O ex-tenente Ronald Ojeda, no momento de sua captura por agentes a serviço do governo venezuelano em Santiago do Chile.| Foto: Circuito interno

No mês passado, um grupo de homens disfarçados de policiais invadiu, durante a madrugada, um prédio de apartamentos nos arredores de Santiago, no Chile, e prendeu o ex-tenente venezuelano Ronald Ojeda, que aparece na imagem acima algemado e em trajes sumários.

Ojeda foi sequestrado e seu corpo foi encontrado nove dias depois, nesta sexta-feira, 1.º de março. Ele vivia no Chile, acreditando estar protegido do regime de Nicolás Maduro. Mas as ditaduras têm longos braços.
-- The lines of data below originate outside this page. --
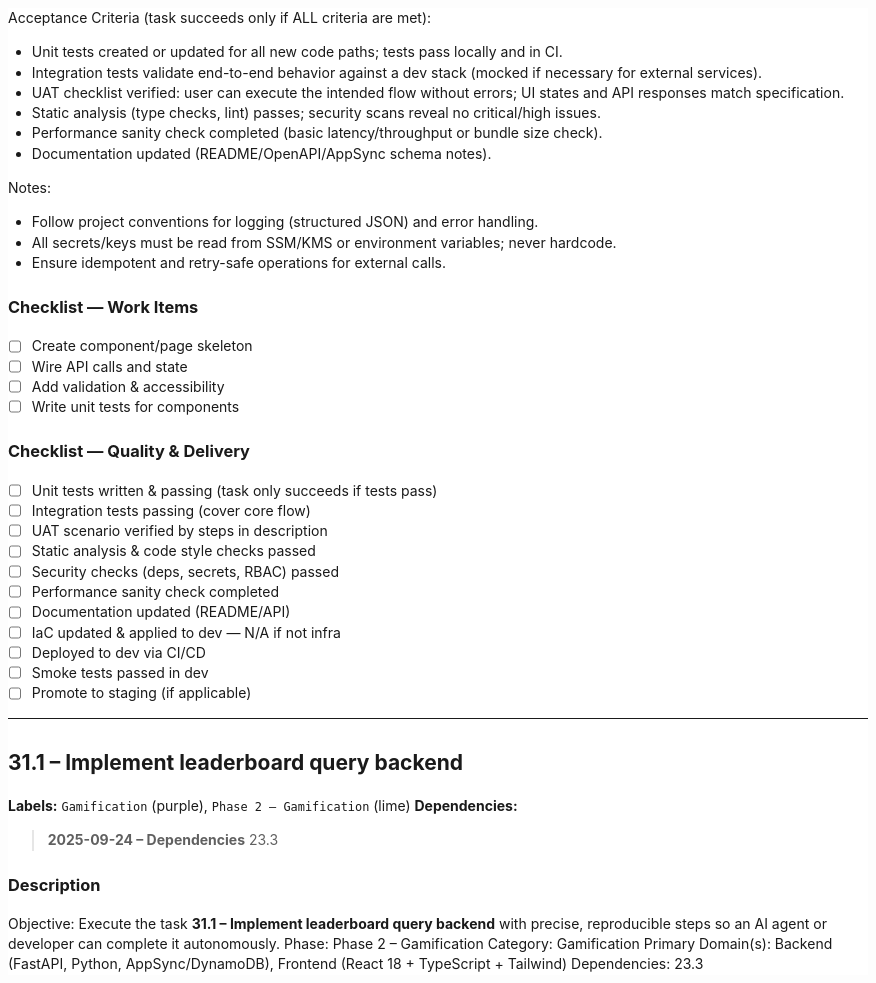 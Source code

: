 Acceptance Criteria (task succeeds only if ALL criteria are met):
- Unit tests created or updated for all new code paths; tests pass locally and in CI.
- Integration tests validate end-to-end behavior against a dev stack (mocked if necessary for external services).
- UAT checklist verified: user can execute the intended flow without errors; UI states and API responses match specification.
- Static analysis (type checks, lint) passes; security scans reveal no critical/high issues.
- Performance sanity check completed (basic latency/throughput or bundle size check).
- Documentation updated (README/OpenAPI/AppSync schema notes).

Notes:
- Follow project conventions for logging (structured JSON) and error handling.
- All secrets/keys must be read from SSM/KMS or environment variables; never hardcode.
- Ensure idempotent and retry-safe operations for external calls.

### Checklist — Work Items
- [ ] Create component/page skeleton
- [ ] Wire API calls and state
- [ ] Add validation & accessibility
- [ ] Write unit tests for components

### Checklist — Quality & Delivery
- [ ] Unit tests written & passing (task only succeeds if tests pass)
- [ ] Integration tests passing (cover core flow)
- [ ] UAT scenario verified by steps in description
- [ ] Static analysis & code style checks passed
- [ ] Security checks (deps, secrets, RBAC) passed
- [ ] Performance sanity check completed
- [ ] Documentation updated (README/API)
- [ ] IaC updated & applied to dev — N/A if not infra
- [ ] Deployed to dev via CI/CD
- [ ] Smoke tests passed in dev
- [ ] Promote to staging (if applicable)

---

## 31.1 – Implement leaderboard query backend
**Labels:** `Gamification` (purple), `Phase 2 – Gamification` (lime)
**Dependencies:**

> **2025-09-24 – Dependencies**
> 23.3

### Description
Objective: Execute the task **31.1 – Implement leaderboard query backend** with precise, reproducible steps so an AI agent or developer can complete it autonomously.
Phase: Phase 2 – Gamification
Category: Gamification
Primary Domain(s): Backend (FastAPI, Python, AppSync/DynamoDB), Frontend (React 18 + TypeScript + Tailwind)
Dependencies: 23.3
Em 2017, no auge da repressão aos protestos contra o regime de Maduro, Ojeda foi um entre centenas de militares presos e acusados de traição. No caso, “traição” seria negar-se a matar os compatriotas que se manifestavam pelas ruas do país.

Desde que fugiu da prisão e se refugiou no Chile, Ojeda fazia barulho. Postava denúncias pelas redes e alimentava uma rede de opositores com informações sobre a ditadura venezuelana. O sequestro, desaparecimento e assassinato de Ojeda transformou-se em uma mensagem para todos os ex-militares e opositores que estão no exílio. Ninguém está seguro.
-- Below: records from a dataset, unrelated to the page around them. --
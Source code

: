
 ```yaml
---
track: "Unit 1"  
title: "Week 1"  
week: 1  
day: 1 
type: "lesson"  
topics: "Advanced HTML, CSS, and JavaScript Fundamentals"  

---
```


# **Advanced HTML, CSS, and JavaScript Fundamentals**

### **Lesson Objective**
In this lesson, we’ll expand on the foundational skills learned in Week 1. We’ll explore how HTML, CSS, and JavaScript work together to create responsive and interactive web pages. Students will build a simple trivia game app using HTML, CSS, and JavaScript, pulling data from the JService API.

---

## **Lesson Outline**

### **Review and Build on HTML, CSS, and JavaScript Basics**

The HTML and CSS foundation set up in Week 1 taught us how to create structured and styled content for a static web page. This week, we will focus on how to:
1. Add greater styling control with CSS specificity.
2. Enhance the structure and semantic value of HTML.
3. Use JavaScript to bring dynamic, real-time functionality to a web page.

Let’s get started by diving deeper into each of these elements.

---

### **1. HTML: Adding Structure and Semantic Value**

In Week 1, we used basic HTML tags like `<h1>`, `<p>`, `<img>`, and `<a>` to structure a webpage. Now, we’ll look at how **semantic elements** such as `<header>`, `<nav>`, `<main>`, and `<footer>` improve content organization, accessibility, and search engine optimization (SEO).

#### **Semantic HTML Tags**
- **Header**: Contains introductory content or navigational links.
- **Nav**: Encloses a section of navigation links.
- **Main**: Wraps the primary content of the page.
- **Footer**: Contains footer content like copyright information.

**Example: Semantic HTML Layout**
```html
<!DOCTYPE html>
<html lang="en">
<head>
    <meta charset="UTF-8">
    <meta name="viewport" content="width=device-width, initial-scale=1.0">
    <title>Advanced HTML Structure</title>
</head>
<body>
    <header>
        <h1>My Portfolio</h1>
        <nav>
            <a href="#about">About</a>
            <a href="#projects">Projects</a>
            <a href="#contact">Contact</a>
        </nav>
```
Com o sequestro e assassinato de Ronald Ojeda, no Chile, o regime venezuelano mostrou que não existem barreiras e geográficas para suas ações de repressão

Maduro, que sempre perseguiu a oposição, colocou em prática um processo de “orteguização” de seu regime. Além de ter inabilitado opositores e prendido outros, passou a prender ativistas e qualquer um que o critique, sob a acusação de traição e terrorismo.

Com o sequestro e assassinato de Ojeda, o regime mostrou que não existem barreiras geográficas para suas ações de repressão. O que não é uma novidade para autocratas, mas no caso venezuelano é a estreia de uma escalada de repressão que não respeita fronteiras.

Vladimir Putin, o malvado favorito de esquerdistas e direitistas exacerbados, é um expert no assunto. O caso mais recente de execução de personagens incômodos ocorreu também em fevereiro. As autoridades espanholas encontraram o corpo do ex-piloto russo Maxim Kuzminov, que em agosto do ano passado havia desertado e fugido com um helicóptero militar para a Ucrânia. O episódio alimentou a propaganda de guerra ucraniana e foi um baque para o brio das tropas russas. Na mesma localidade onde ocorreu o assassinato, os policiais localizaram o carro dos assassinos. O veículo havia sido abandonado e incinerado.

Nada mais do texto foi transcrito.